Oscar: a curse or a blessing?
2007-02-01 10:40
Los Angeles - It's awards season in Hollywood, with all red carpets leading to the Oscars. But winning that prestigious award can sometimes lead to nothing more than bad roles and even oblivion.
"It's known as the curse of the Oscar, which is very real.
The actor's ultimate dream can turn out to be the ultimate nightmare," said movie pundit Tom O'Neil, awards columnist for the website The Envelope.
Winners like F Murray Abraham, Brenda Fricker, Linda Hunt,
Marlee Matlin and Louise Fletcher are hardly household names
despite earning the film world's most coveted award.
Other better-known Oscar winners, like Gwyneth Paltrow and
Richard Dreyfuss, have complained that winning the award
brought them personal and career troubles.
"Winners from Joan Fontaine up to Gwyneth Paltrow and
Richard Dreyfuss have all said it was a curse," said O'Neil,
noting the Oscar made Paltrow almost too expensive to hire at
the age of 26, while Dreyfuss spiralled downward for a while
with a high-profile drug habit and a string of flops after his
Oscar win for his role in The Goodbye Girl in 1977.
Unequipped to cope with the pressure
Paltrow won for her leading role in Shakespeare in Love
and has said she was unequipped to cope with the pressure, leading her to make several bad choices.
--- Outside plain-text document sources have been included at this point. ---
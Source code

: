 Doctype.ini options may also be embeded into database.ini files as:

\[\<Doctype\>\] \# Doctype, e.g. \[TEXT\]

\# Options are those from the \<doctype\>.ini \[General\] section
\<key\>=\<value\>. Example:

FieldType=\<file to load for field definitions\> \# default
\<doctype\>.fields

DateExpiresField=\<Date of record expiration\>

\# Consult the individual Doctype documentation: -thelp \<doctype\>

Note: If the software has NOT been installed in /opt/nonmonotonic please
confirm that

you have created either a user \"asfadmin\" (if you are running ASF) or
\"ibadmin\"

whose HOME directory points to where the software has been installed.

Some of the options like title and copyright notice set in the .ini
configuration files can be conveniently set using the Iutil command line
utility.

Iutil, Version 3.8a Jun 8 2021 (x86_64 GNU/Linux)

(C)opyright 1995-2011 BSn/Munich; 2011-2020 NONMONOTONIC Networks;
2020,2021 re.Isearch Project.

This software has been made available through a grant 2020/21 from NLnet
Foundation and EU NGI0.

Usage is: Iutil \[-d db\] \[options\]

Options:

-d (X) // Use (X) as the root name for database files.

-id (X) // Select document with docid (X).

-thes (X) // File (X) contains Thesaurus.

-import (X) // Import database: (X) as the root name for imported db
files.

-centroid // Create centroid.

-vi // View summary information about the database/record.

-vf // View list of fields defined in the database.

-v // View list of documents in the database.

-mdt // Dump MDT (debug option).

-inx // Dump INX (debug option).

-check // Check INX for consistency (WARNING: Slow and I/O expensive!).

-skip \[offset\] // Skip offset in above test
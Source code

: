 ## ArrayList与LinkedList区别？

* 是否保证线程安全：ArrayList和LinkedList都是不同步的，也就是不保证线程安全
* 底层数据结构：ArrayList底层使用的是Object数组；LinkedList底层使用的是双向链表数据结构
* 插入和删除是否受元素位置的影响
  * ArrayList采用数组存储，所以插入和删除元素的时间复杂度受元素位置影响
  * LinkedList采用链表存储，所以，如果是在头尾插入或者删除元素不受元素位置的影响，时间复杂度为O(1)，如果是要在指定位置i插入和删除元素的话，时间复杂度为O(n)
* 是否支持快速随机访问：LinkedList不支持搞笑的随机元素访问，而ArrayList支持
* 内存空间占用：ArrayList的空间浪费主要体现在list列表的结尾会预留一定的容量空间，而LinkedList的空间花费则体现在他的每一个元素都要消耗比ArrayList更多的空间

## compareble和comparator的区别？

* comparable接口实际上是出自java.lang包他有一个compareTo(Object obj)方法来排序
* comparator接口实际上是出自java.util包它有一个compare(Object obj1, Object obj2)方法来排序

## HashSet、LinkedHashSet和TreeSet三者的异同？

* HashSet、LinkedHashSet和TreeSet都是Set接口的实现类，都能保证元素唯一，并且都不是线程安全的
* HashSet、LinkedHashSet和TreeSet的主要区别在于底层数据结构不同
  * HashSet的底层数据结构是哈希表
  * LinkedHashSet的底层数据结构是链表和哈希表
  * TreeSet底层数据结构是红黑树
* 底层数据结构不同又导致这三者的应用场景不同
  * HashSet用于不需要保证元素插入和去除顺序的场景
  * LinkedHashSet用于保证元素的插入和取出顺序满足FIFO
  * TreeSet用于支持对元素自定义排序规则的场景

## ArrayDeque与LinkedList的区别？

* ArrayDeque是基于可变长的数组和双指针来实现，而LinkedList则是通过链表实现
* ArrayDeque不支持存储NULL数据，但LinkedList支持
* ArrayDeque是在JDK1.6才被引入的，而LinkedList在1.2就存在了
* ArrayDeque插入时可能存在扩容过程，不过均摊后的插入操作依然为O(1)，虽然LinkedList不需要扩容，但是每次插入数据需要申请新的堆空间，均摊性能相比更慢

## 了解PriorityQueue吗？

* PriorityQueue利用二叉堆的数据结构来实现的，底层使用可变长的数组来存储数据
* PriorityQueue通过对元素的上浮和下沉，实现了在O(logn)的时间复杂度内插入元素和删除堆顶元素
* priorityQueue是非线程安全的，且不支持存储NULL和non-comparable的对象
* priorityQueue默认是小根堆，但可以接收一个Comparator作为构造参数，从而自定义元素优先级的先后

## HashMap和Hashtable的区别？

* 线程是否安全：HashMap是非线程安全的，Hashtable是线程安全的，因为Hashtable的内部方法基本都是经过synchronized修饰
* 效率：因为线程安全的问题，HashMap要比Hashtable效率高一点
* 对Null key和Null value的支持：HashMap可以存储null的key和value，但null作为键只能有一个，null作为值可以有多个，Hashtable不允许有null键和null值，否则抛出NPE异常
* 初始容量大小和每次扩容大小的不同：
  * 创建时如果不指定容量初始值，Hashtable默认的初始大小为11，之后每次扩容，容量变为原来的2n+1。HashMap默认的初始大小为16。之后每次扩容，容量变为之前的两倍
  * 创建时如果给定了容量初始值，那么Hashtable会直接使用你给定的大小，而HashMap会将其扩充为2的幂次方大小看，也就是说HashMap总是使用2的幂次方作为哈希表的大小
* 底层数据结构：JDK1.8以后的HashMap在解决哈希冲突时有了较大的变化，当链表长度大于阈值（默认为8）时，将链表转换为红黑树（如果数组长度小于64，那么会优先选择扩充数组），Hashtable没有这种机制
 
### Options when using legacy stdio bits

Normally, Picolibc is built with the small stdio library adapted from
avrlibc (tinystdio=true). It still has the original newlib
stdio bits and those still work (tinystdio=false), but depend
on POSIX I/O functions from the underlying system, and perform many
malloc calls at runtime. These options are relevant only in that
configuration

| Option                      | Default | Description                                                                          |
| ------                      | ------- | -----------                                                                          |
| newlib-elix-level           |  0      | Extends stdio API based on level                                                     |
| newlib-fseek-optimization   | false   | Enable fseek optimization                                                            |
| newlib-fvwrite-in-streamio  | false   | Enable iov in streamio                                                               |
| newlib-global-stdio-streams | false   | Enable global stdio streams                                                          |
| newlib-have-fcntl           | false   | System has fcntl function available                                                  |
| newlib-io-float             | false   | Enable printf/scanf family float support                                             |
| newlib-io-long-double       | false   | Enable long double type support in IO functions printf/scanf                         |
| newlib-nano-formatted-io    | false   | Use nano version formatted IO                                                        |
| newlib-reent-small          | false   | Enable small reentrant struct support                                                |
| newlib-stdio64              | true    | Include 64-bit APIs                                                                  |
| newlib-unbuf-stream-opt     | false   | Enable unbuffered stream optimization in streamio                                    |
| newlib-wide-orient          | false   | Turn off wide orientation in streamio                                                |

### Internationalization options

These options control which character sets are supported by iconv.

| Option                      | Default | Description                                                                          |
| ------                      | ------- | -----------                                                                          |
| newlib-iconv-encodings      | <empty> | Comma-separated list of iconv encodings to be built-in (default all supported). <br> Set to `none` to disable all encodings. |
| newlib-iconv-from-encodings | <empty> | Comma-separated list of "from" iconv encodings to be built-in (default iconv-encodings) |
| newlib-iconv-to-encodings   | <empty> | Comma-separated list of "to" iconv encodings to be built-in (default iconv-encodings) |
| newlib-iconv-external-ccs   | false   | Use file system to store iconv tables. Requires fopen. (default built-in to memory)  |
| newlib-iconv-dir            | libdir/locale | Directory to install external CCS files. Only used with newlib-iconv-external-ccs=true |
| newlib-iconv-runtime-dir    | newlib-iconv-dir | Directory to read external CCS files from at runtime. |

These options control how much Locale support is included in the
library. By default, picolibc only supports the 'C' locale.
"I think part of the downside about being so successful and
winning the Oscar at the age of 26 is that I sort of became insouciant about the things that I chose. I thought 'Oh, I'll just try this, it'll be fun or I'll do that for the money'. Things like that now I would absolutely never do," Paltrow was quoted as saying by the internet Move database.
Scare up roles in B-films
Louise Fletcher, who picked up the Best Actress award for her
role as the inflexible Nurse Ratched in One Flew Over the
Cuckoo's Nest went on to scare up roles in such B-films as
Excorcist II: The Heretic, Firestarter and Flowers in the
Attic.
"It'll make you wonderfully happy for a night," Fletcher has
said of winning the Oscar. "But don't expect that it'll do
anything for your career."
New lows after Oscar victories
Indeed, many winners seem to have sunk to new lows after Oscar
victories. Halle Berry, Faye Dunaway and Liza Minnelli have all
won both the Academy Award for Best Actress and a Razzie Award,
the industry's version of an Oscar lampoon that is bestowed to the
worst efforts of any given year.
After winning the Oscar for her turn in the 2001 film, Monster's Ball, among the first roles Berry was seen in
afterwards was as a female superhero in action flick Catwoman.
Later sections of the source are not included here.